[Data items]
· · ·

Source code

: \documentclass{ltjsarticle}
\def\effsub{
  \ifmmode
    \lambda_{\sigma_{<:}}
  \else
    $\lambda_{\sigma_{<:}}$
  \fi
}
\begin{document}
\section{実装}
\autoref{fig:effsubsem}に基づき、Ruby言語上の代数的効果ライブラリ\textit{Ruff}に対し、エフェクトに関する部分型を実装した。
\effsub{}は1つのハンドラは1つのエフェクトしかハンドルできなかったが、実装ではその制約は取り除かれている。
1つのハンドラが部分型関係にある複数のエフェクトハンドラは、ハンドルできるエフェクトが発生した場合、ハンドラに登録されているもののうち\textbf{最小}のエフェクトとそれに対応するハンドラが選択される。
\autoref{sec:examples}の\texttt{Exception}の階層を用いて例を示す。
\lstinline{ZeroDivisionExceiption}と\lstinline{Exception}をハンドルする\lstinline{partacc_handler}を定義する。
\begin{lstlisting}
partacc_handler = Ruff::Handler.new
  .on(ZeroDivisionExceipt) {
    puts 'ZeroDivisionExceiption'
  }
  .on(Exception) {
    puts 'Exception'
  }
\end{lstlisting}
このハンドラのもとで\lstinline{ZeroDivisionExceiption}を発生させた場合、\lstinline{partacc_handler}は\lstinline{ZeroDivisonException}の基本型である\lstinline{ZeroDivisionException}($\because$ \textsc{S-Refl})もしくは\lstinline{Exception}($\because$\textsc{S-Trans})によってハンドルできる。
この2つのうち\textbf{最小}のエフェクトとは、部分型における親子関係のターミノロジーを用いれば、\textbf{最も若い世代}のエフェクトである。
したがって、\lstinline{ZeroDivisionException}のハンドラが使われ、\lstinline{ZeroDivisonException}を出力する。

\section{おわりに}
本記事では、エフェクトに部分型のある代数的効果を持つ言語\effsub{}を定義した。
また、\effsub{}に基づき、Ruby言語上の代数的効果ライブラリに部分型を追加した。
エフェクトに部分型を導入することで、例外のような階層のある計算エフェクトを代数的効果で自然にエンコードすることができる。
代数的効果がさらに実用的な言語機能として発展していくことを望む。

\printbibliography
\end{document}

· · ·

Show the lines of the entries that include the string "puts", copying each in full.

Output of the task ->
    puts 'ZeroDivisionExceiption'
    puts 'Exception'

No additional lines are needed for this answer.